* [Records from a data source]
===============

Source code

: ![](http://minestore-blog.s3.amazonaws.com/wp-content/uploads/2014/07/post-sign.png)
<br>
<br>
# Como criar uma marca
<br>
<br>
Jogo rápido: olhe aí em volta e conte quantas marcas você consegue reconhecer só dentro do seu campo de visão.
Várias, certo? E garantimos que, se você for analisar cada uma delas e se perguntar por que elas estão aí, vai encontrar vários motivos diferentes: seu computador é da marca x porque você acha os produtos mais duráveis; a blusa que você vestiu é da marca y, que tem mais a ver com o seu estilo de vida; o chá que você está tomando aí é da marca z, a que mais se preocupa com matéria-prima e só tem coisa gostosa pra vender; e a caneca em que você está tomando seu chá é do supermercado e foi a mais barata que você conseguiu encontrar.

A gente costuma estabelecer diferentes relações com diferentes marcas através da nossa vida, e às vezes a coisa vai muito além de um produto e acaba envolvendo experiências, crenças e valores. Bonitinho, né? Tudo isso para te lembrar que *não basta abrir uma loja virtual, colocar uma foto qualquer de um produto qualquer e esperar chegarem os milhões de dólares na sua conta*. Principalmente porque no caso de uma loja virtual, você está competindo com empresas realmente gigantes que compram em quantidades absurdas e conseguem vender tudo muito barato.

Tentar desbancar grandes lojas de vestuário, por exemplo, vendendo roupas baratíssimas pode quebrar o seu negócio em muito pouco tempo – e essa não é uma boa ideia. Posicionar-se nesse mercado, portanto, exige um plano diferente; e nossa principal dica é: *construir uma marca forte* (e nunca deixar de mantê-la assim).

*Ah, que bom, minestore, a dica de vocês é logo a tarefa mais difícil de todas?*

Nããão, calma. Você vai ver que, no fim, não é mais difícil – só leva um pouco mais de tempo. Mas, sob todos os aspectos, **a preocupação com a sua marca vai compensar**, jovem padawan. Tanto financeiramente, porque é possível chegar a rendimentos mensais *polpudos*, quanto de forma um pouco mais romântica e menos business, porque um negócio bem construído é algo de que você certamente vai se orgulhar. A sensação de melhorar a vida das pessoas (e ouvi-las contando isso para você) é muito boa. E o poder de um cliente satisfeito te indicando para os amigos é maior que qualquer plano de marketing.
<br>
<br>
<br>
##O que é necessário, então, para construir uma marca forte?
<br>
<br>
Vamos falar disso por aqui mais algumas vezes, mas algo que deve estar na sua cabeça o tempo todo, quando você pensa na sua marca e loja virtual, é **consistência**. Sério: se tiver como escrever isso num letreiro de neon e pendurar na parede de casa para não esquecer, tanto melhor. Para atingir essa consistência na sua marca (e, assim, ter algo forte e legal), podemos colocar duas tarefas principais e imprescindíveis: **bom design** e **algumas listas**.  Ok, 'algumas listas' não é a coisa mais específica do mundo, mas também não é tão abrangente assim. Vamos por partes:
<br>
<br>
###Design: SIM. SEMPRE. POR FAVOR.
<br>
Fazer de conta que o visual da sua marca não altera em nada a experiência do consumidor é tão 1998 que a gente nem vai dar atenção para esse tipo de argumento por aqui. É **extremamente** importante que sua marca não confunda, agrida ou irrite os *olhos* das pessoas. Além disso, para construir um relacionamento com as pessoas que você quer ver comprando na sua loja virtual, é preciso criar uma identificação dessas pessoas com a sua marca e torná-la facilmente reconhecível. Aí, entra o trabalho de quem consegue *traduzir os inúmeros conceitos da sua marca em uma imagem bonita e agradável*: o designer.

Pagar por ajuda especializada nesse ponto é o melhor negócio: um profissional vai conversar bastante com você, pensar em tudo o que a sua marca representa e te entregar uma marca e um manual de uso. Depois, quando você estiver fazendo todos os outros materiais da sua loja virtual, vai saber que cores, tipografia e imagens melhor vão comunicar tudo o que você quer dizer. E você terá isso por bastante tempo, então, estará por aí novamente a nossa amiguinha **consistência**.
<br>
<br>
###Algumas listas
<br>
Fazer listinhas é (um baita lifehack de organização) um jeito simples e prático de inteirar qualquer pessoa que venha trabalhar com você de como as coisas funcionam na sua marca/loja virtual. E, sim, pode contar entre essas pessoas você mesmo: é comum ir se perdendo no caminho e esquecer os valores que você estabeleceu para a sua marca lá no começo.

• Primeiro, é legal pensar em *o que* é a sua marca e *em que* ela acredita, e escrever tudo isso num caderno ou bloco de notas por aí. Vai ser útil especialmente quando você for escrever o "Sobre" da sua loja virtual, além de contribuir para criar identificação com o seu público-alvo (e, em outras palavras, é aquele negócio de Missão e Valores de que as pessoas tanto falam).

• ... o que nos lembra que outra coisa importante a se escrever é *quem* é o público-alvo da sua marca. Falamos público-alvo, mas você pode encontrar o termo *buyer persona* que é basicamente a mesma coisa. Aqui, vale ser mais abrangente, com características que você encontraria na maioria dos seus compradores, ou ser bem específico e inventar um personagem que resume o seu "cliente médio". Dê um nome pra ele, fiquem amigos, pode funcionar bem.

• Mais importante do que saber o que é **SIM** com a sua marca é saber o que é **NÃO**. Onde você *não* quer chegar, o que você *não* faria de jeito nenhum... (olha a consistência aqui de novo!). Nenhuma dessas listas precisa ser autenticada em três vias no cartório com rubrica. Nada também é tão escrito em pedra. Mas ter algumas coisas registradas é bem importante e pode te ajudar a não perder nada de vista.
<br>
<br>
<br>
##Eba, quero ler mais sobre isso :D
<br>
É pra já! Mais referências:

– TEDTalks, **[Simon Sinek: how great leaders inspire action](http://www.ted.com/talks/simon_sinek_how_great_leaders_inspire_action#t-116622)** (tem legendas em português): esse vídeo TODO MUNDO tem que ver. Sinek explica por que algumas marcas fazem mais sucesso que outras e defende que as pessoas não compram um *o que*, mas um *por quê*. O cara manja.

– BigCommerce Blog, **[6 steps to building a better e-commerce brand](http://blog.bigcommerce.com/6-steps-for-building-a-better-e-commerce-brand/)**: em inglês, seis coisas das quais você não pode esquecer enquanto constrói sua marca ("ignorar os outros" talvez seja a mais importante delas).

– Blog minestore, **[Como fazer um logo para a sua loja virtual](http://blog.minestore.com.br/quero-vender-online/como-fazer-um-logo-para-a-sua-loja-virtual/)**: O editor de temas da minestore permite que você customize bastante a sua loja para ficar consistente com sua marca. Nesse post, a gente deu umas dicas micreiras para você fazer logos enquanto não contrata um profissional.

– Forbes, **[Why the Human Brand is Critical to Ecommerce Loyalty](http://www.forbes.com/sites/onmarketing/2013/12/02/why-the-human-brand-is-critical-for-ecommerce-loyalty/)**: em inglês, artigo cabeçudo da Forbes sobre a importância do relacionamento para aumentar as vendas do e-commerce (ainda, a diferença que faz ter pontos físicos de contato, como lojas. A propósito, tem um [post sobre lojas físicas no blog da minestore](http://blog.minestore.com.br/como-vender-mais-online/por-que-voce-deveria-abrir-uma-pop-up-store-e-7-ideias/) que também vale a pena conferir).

===============

* [Work to complete]
The answer must be all of the entries, restated exactly.

* [Answer below]
Source code

: ![](http://minestore-blog.s3.amazonaws.com/wp-content/uploads/2014/07/post-sign.png)
<br>
<br>
# Como criar uma marca
<br>
<br>
Jogo rápido: olhe aí em volta e conte quantas marcas você consegue reconhecer só dentro do seu campo de visão.
Várias, certo? E garantimos que, se você for analisar cada uma delas e se perguntar por que elas estão aí, vai encontrar vários motivos diferentes: seu computador é da marca x porque você acha os produtos mais duráveis; a blusa que você vestiu é da marca y, que tem mais a ver com o seu estilo de vida; o chá que você está tomando aí é da marca z, a que mais se preocupa com matéria-prima e só tem coisa gostosa pra vender; e a caneca em que você está tomando seu chá é do supermercado e foi a mais barata que você conseguiu encontrar.

A gente costuma estabelecer diferentes relações com diferentes marcas através da nossa vida, e às vezes a coisa vai muito além de um produto e acaba envolvendo experiências, crenças e valores. Bonitinho, né? Tudo isso para te lembrar que *não basta abrir uma loja virtual, colocar uma foto qualquer de um produto qualquer e esperar chegarem os milhões de dólares na sua conta*. Principalmente porque no caso de uma loja virtual, você está competindo com empresas realmente gigantes que compram em quantidades absurdas e conseguem vender tudo muito barato.

Tentar desbancar grandes lojas de vestuário, por exemplo, vendendo roupas baratíssimas pode quebrar o seu negócio em muito pouco tempo – e essa não é uma boa ideia. Posicionar-se nesse mercado, portanto, exige um plano diferente; e nossa principal dica é: *construir uma marca forte* (e nunca deixar de mantê-la assim).

*Ah, que bom, minestore, a dica de vocês é logo a tarefa mais difícil de todas?*

Nããão, calma. Você vai ver que, no fim, não é mais difícil – só leva um pouco mais de tempo. Mas, sob todos os aspectos, **a preocupação com a sua marca vai compensar**, jovem padawan. Tanto financeiramente, porque é possível chegar a rendimentos mensais *polpudos*, quanto de forma um pouco mais romântica e menos business, porque um negócio bem construído é algo de que você certamente vai se orgulhar. A sensação de melhorar a vida das pessoas (e ouvi-las contando isso para você) é muito boa. E o poder de um cliente satisfeito te indicando para os amigos é maior que qualquer plano de marketing.
<br>
<br>
<br>
##O que é necessário, então, para construir uma marca forte?
<br>
<br>
Vamos falar disso por aqui mais algumas vezes, mas algo que deve estar na sua cabeça o tempo todo, quando você pensa na sua marca e loja virtual, é **consistência**. Sério: se tiver como escrever isso num letreiro de neon e pendurar na parede de casa para não esquecer, tanto melhor. Para atingir essa consistência na sua marca (e, assim, ter algo forte e legal), podemos colocar duas tarefas principais e imprescindíveis: **bom design** e **algumas listas**.  Ok, 'algumas listas' não é a coisa mais específica do mundo, mas também não é tão abrangente assim. Vamos por partes:
<br>
<br>
###Design: SIM. SEMPRE. POR FAVOR.
<br>
Fazer de conta que o visual da sua marca não altera em nada a experiência do consumidor é tão 1998 que a gente nem vai dar atenção para esse tipo de argumento por aqui. É **extremamente** importante que sua marca não confunda, agrida ou irrite os *olhos* das pessoas. Além disso, para construir um relacionamento com as pessoas que você quer ver comprando na sua loja virtual, é preciso criar uma identificação dessas pessoas com a sua marca e torná-la facilmente reconhecível. Aí, entra o trabalho de quem consegue *traduzir os inúmeros conceitos da sua marca em uma imagem bonita e agradável*: o designer.

Pagar por ajuda especializada nesse ponto é o melhor negócio: um profissional vai conversar bastante com você, pensar em tudo o que a sua marca representa e te entregar uma marca e um manual de uso. Depois, quando você estiver fazendo todos os outros materiais da sua loja virtual, vai saber que cores, tipografia e imagens melhor vão comunicar tudo o que você quer dizer. E você terá isso por bastante tempo, então, estará por aí novamente a nossa amiguinha **consistência**.
<br>
<br>
###Algumas listas
<br>
Fazer listinhas é (um baita lifehack de organização) um jeito simples e prático de inteirar qualquer pessoa que venha trabalhar com você de como as coisas funcionam na sua marca/loja virtual. E, sim, pode contar entre essas pessoas você mesmo: é comum ir se perdendo no caminho e esquecer os valores que você estabeleceu para a sua marca lá no começo.

• Primeiro, é legal pensar em *o que* é a sua marca e *em que* ela acredita, e escrever tudo isso num caderno ou bloco de notas por aí. Vai ser útil especialmente quando você for escrever o "Sobre" da sua loja virtual, além de contribuir para criar identificação com o seu público-alvo (e, em outras palavras, é aquele negócio de Missão e Valores de que as pessoas tanto falam).

• ... o que nos lembra que outra coisa importante a se escrever é *quem* é o público-alvo da sua marca. Falamos público-alvo, mas você pode encontrar o termo *buyer persona* que é basicamente a mesma coisa. Aqui, vale ser mais abrangente, com características que você encontraria na maioria dos seus compradores, ou ser bem específico e inventar um personagem que resume o seu "cliente médio". Dê um nome pra ele, fiquem amigos, pode funcionar bem.

• Mais importante do que saber o que é **SIM** com a sua marca é saber o que é **NÃO**. Onde você *não* quer chegar, o que você *não* faria de jeito nenhum... (olha a consistência aqui de novo!). Nenhuma dessas listas precisa ser autenticada em três vias no cartório com rubrica. Nada também é tão escrito em pedra. Mas ter algumas coisas registradas é bem importante e pode te ajudar a não perder nada de vista.
<br>
<br>
<br>
##Eba, quero ler mais sobre isso :D
<br>
É pra já! Mais referências:

– TEDTalks, **[Simon Sinek: how great leaders inspire action](http://www.ted.com/talks/simon_sinek_how_great_leaders_inspire_action#t-116622)** (tem legendas em português): esse vídeo TODO MUNDO tem que ver. Sinek explica por que algumas marcas fazem mais sucesso que outras e defende que as pessoas não compram um *o que*, mas um *por quê*. O cara manja.

– BigCommerce Blog, **[6 steps to building a better e-commerce brand](http://blog.bigcommerce.com/6-steps-for-building-a-better-e-commerce-brand/)**: em inglês, seis coisas das quais você não pode esquecer enquanto constrói sua marca ("ignorar os outros" talvez seja a mais importante delas).

– Blog minestore, **[Como fazer um logo para a sua loja virtual](http://blog.minestore.com.br/quero-vender-online/como-fazer-um-logo-para-a-sua-loja-virtual/)**: O editor de temas da minestore permite que você customize bastante a sua loja para ficar consistente com sua marca. Nesse post, a gente deu umas dicas micreiras para você fazer logos enquanto não contrata um profissional.

– Forbes, **[Why the Human Brand is Critical to Ecommerce Loyalty](http://www.forbes.com/sites/onmarketing/2013/12/02/why-the-human-brand-is-critical-for-ecommerce-loyalty/)**: em inglês, artigo cabeçudo da Forbes sobre a importância do relacionamento para aumentar as vendas do e-commerce (ainda, a diferença que faz ter pontos físicos de contato, como lojas. A propósito, tem um [post sobre lojas físicas no blog da minestore](http://blog.minestore.com.br/como-vender-mais-online/por-que-voce-deveria-abrir-uma-pop-up-store-e-7-ideias/) que também vale a pena conferir).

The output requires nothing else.